— What is expected —
Search the records for the string "ZVITAMBO" and report how many lines contain it, with nothing else.

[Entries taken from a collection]
--------------------------------------------------
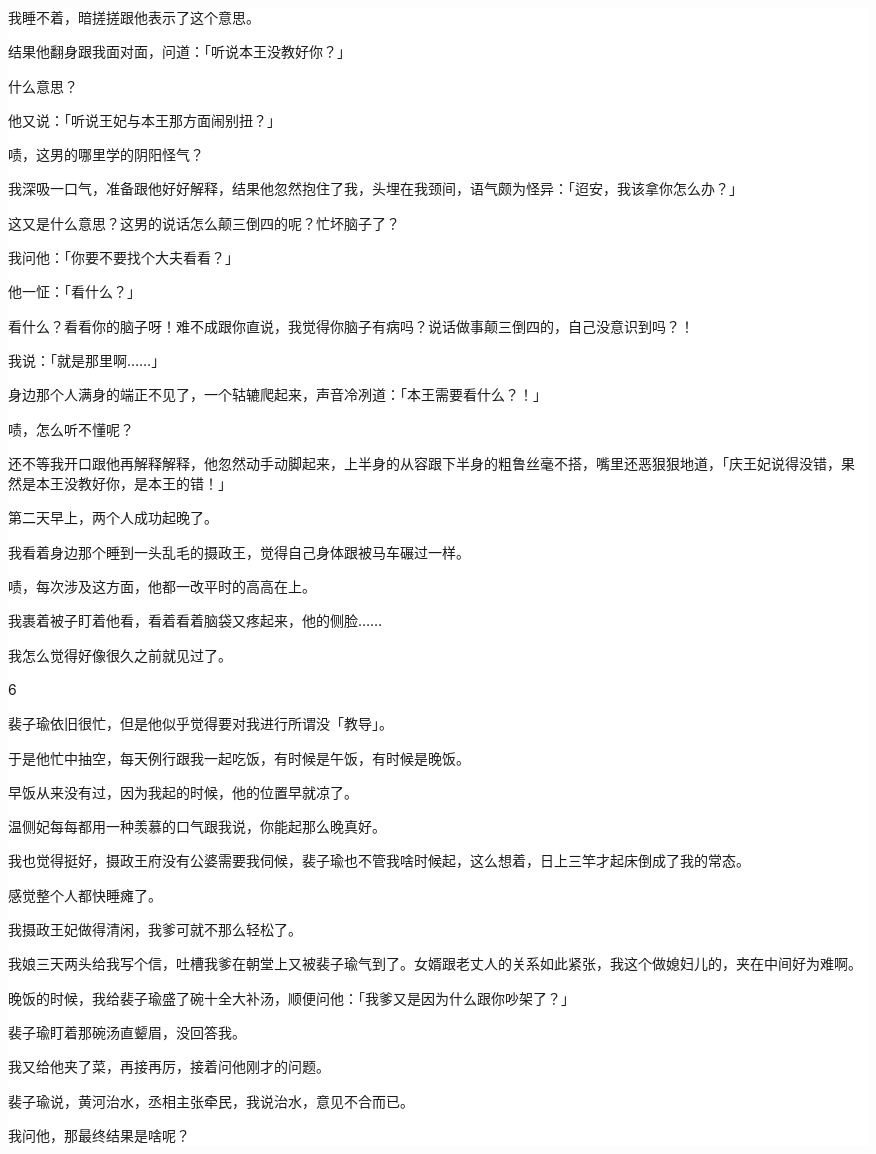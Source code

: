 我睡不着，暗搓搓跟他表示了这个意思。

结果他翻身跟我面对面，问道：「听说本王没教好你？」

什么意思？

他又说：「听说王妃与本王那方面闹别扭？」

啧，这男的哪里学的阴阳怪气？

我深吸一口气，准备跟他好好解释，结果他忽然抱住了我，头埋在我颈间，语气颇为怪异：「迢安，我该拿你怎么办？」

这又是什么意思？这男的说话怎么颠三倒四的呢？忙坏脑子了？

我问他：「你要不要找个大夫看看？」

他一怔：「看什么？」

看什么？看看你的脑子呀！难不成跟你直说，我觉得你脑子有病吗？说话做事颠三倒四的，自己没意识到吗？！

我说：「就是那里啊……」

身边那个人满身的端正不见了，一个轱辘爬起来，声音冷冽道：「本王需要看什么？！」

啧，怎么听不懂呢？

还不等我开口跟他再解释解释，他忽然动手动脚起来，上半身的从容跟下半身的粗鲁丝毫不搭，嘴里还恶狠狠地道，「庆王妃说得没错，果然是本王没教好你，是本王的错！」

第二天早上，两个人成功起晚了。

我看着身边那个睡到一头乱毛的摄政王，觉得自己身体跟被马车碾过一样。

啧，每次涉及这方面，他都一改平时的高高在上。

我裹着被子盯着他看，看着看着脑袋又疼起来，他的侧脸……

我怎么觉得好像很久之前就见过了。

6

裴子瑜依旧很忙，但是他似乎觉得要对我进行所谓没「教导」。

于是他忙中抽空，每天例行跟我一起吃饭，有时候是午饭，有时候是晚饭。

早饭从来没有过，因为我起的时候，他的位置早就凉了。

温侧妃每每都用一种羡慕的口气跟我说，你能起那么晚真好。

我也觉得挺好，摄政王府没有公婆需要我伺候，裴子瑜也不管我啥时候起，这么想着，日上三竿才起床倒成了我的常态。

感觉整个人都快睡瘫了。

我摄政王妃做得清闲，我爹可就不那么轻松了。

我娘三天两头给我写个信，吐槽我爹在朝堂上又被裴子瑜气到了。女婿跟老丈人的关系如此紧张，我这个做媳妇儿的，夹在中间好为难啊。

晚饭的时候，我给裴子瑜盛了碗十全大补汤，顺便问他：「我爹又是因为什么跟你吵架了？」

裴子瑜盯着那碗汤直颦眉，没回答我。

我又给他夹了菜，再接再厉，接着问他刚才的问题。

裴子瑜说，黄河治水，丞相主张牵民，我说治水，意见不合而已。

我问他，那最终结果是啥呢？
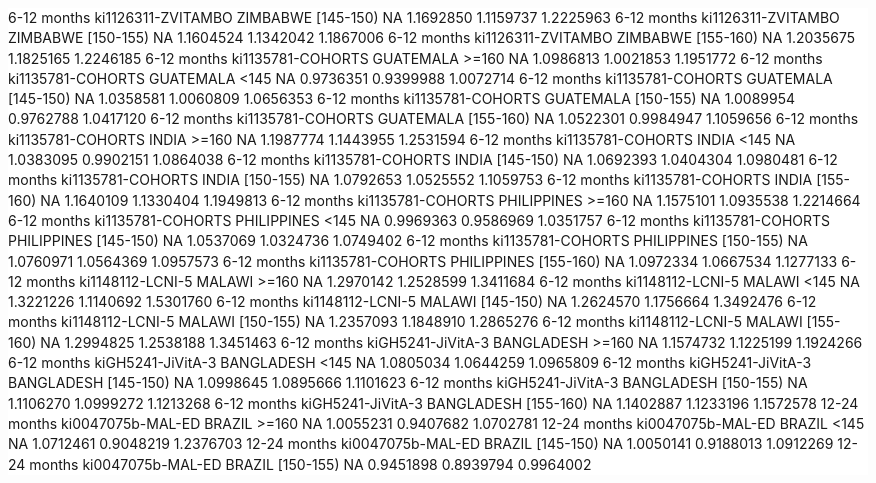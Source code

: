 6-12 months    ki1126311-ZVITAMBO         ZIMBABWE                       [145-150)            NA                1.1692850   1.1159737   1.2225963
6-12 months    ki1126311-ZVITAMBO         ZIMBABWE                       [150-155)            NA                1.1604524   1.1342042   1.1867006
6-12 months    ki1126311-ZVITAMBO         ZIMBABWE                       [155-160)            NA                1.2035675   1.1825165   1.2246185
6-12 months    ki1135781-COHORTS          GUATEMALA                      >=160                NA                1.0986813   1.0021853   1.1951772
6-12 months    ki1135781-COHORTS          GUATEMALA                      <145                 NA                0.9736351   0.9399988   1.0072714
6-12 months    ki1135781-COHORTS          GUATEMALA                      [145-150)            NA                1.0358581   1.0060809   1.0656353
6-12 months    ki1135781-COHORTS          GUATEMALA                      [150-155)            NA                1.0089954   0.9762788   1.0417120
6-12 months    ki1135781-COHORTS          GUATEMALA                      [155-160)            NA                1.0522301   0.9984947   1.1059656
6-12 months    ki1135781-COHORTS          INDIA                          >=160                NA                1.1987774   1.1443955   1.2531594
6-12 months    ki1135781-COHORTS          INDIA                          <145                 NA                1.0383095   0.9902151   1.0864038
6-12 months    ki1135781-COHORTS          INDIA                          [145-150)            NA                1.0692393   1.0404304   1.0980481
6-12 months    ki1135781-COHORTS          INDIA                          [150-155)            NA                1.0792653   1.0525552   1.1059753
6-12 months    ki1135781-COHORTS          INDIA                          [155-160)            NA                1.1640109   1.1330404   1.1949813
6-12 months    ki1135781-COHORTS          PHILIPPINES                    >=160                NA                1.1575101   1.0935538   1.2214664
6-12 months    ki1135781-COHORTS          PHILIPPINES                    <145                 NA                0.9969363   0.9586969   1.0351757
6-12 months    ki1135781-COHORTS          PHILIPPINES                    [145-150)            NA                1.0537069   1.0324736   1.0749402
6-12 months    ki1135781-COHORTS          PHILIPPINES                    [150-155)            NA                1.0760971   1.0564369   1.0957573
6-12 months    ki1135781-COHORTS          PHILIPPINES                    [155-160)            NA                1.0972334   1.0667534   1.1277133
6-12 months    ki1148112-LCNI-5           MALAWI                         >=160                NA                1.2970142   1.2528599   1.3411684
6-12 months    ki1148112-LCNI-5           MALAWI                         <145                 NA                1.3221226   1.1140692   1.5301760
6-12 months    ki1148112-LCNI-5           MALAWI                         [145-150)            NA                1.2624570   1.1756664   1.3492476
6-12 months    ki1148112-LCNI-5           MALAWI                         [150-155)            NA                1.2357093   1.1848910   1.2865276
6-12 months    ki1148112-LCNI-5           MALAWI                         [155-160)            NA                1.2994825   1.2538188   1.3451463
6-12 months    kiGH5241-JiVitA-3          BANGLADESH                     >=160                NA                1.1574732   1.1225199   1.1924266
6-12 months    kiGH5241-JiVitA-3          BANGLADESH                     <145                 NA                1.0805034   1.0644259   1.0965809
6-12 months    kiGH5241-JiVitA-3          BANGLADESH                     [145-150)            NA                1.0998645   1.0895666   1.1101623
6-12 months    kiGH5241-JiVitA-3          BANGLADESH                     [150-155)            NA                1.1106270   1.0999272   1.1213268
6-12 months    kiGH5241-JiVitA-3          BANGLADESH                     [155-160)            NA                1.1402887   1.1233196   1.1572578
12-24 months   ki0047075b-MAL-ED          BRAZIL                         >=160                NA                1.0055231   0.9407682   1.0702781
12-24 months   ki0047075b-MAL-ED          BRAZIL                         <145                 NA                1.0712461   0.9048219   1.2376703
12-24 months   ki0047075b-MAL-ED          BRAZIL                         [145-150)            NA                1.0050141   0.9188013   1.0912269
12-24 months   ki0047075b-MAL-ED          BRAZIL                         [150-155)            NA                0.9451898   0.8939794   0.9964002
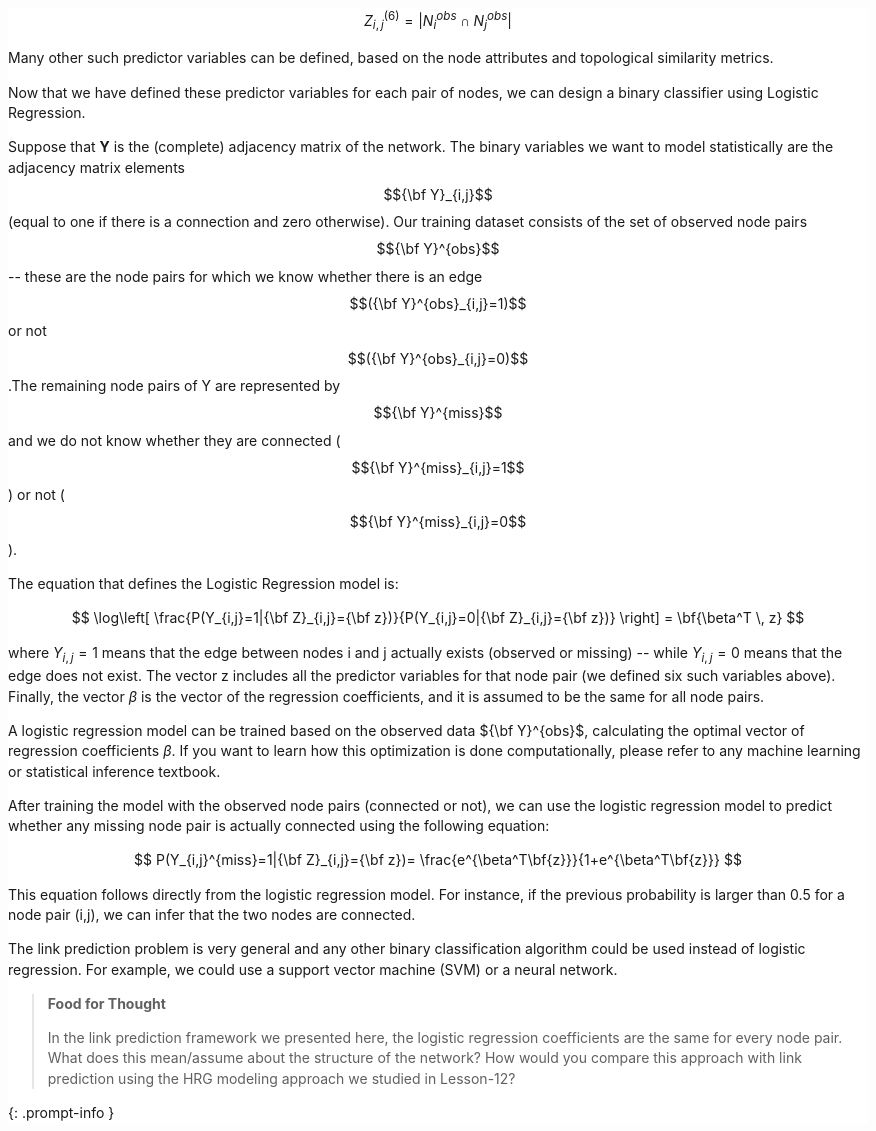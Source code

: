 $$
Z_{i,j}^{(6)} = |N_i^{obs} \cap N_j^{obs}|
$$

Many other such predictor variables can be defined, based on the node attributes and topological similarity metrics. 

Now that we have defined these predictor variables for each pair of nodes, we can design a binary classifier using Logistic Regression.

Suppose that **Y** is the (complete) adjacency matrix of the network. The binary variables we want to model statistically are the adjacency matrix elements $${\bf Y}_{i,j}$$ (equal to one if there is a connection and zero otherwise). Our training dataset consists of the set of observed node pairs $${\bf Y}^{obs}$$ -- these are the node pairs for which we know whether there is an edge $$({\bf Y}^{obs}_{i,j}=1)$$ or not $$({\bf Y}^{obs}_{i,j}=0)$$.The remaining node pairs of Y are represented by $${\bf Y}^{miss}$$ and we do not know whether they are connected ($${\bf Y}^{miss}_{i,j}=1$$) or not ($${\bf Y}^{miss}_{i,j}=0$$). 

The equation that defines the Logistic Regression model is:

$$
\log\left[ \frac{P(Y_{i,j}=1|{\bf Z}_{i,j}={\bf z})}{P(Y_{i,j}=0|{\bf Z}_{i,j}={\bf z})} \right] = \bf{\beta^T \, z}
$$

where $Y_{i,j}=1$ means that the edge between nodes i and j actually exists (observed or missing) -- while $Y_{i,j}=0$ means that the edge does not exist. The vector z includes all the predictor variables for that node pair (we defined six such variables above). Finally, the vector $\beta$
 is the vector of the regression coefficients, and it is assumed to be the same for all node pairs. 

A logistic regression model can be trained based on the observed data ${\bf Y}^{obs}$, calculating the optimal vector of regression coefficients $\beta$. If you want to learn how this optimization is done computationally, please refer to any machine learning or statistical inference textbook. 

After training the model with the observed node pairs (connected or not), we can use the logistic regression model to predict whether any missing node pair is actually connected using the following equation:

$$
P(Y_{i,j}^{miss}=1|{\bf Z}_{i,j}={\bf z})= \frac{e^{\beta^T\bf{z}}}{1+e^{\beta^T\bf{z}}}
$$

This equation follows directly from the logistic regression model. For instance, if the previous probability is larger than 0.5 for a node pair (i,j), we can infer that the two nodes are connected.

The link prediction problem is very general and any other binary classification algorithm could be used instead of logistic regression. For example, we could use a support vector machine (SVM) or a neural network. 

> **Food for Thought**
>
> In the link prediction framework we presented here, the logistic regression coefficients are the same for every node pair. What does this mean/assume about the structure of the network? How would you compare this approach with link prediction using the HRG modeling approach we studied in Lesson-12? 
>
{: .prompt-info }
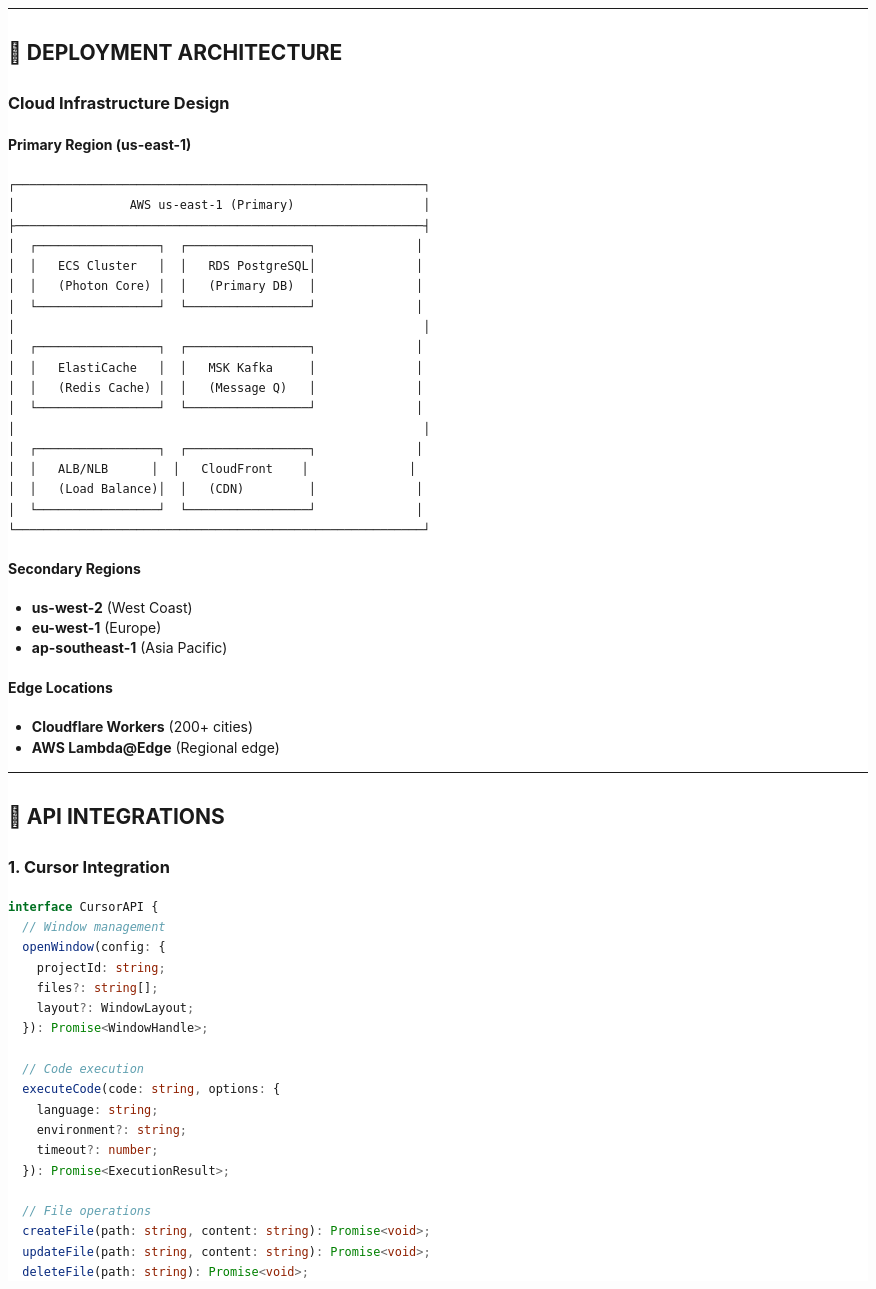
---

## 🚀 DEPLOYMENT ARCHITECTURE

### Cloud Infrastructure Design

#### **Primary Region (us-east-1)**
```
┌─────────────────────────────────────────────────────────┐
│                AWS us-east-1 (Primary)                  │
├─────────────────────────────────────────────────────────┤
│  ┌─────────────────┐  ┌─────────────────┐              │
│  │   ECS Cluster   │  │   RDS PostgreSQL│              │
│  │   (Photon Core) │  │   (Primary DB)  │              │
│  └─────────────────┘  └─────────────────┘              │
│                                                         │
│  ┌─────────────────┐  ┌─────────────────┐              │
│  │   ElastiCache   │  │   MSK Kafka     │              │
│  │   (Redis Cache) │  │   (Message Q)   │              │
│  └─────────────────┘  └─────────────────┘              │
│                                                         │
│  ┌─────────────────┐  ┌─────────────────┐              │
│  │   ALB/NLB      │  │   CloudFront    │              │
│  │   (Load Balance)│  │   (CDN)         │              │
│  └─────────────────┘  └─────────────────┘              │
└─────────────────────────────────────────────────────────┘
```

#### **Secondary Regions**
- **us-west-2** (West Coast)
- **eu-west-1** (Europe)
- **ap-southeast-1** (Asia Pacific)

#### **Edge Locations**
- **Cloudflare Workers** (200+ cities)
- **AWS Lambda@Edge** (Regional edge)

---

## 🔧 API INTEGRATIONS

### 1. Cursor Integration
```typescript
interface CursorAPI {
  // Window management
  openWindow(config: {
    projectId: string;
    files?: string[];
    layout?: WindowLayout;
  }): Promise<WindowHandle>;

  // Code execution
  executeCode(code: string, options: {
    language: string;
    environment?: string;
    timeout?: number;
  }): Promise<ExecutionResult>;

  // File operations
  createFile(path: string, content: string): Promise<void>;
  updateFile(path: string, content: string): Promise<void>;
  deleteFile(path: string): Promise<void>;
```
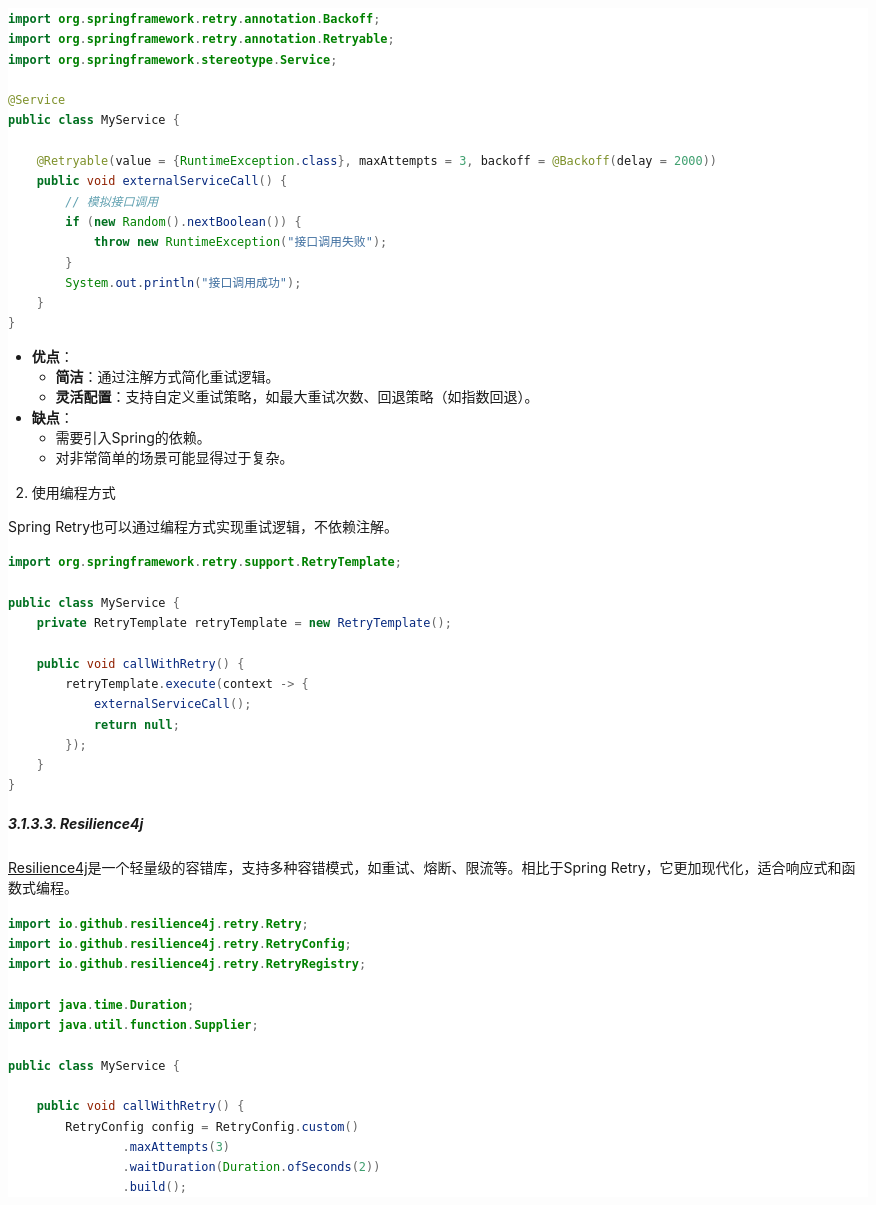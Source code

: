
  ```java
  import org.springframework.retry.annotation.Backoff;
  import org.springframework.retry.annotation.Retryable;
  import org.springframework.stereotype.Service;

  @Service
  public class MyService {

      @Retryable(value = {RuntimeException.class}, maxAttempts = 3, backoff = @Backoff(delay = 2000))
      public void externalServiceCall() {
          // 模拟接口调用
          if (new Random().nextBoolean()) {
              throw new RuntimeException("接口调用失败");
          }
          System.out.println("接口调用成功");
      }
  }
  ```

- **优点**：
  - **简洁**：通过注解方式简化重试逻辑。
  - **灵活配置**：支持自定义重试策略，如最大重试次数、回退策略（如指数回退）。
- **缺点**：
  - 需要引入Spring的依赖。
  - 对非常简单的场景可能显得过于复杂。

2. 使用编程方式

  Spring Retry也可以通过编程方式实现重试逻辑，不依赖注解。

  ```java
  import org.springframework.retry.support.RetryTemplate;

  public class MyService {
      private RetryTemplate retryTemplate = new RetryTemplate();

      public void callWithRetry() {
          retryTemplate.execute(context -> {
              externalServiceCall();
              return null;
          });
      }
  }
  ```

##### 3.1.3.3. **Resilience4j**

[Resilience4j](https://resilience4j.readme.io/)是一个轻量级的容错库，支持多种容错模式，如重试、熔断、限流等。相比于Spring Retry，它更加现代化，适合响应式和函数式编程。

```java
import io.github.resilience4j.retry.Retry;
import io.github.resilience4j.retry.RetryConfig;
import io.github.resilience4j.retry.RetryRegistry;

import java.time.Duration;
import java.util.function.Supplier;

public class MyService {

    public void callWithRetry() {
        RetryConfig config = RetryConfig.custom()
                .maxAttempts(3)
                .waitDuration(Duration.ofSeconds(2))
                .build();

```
--------------------------------------------------
— Task response —
3